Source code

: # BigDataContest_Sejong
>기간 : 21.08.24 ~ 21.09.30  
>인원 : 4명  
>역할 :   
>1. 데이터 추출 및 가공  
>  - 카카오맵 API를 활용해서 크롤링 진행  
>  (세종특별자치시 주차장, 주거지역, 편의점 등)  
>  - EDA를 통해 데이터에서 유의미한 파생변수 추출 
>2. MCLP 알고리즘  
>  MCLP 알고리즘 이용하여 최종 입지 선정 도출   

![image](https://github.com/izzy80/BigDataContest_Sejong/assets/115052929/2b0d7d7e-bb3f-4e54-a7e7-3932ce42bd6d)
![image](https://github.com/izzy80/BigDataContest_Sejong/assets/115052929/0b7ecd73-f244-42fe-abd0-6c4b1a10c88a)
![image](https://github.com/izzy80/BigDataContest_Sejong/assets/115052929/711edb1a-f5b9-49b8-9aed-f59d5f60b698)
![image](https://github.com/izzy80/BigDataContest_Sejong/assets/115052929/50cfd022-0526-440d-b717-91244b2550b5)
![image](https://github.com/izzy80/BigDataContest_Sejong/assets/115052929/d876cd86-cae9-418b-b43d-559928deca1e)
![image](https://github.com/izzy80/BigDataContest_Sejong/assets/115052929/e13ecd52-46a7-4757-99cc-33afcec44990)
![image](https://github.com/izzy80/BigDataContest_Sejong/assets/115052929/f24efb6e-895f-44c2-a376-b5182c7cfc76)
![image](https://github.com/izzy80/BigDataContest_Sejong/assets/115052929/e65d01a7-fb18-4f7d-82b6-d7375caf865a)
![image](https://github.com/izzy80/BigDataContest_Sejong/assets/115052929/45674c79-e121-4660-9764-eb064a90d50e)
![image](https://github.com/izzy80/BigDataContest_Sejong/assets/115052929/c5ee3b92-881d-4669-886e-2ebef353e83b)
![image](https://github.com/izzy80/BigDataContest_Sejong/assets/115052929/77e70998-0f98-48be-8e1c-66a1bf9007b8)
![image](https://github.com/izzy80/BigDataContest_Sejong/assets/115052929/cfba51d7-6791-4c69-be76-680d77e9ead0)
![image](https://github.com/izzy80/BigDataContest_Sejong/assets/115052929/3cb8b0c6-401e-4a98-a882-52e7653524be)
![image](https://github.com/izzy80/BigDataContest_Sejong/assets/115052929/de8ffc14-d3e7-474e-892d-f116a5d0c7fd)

### ABOUT THIS EXERCISE
Restate every record exactly, leaving nothing out.

### EXERCISE ANSWER
Source code

: # BigDataContest_Sejong
>기간 : 21.08.24 ~ 21.09.30  
>인원 : 4명  
>역할 :   
>1. 데이터 추출 및 가공  
>  - 카카오맵 API를 활용해서 크롤링 진행  
>  (세종특별자치시 주차장, 주거지역, 편의점 등)  
>  - EDA를 통해 데이터에서 유의미한 파생변수 추출 
>2. MCLP 알고리즘  
>  MCLP 알고리즘 이용하여 최종 입지 선정 도출   

![image](https://github.com/izzy80/BigDataContest_Sejong/assets/115052929/2b0d7d7e-bb3f-4e54-a7e7-3932ce42bd6d)
![image](https://github.com/izzy80/BigDataContest_Sejong/assets/115052929/0b7ecd73-f244-42fe-abd0-6c4b1a10c88a)
![image](https://github.com/izzy80/BigDataContest_Sejong/assets/115052929/711edb1a-f5b9-49b8-9aed-f59d5f60b698)
![image](https://github.com/izzy80/BigDataContest_Sejong/assets/115052929/50cfd022-0526-440d-b717-91244b2550b5)
![image](https://github.com/izzy80/BigDataContest_Sejong/assets/115052929/d876cd86-cae9-418b-b43d-559928deca1e)
![image](https://github.com/izzy80/BigDataContest_Sejong/assets/115052929/e13ecd52-46a7-4757-99cc-33afcec44990)
![image](https://github.com/izzy80/BigDataContest_Sejong/assets/115052929/f24efb6e-895f-44c2-a376-b5182c7cfc76)
![image](https://github.com/izzy80/BigDataContest_Sejong/assets/115052929/e65d01a7-fb18-4f7d-82b6-d7375caf865a)
![image](https://github.com/izzy80/BigDataContest_Sejong/assets/115052929/45674c79-e121-4660-9764-eb064a90d50e)
![image](https://github.com/izzy80/BigDataContest_Sejong/assets/115052929/c5ee3b92-881d-4669-886e-2ebef353e83b)
![image](https://github.com/izzy80/BigDataContest_Sejong/assets/115052929/77e70998-0f98-48be-8e1c-66a1bf9007b8)
![image](https://github.com/izzy80/BigDataContest_Sejong/assets/115052929/cfba51d7-6791-4c69-be76-680d77e9ead0)
![image](https://github.com/izzy80/BigDataContest_Sejong/assets/115052929/3cb8b0c6-401e-4a98-a882-52e7653524be)
![image](https://github.com/izzy80/BigDataContest_Sejong/assets/115052929/de8ffc14-d3e7-474e-892d-f116a5d0c7fd)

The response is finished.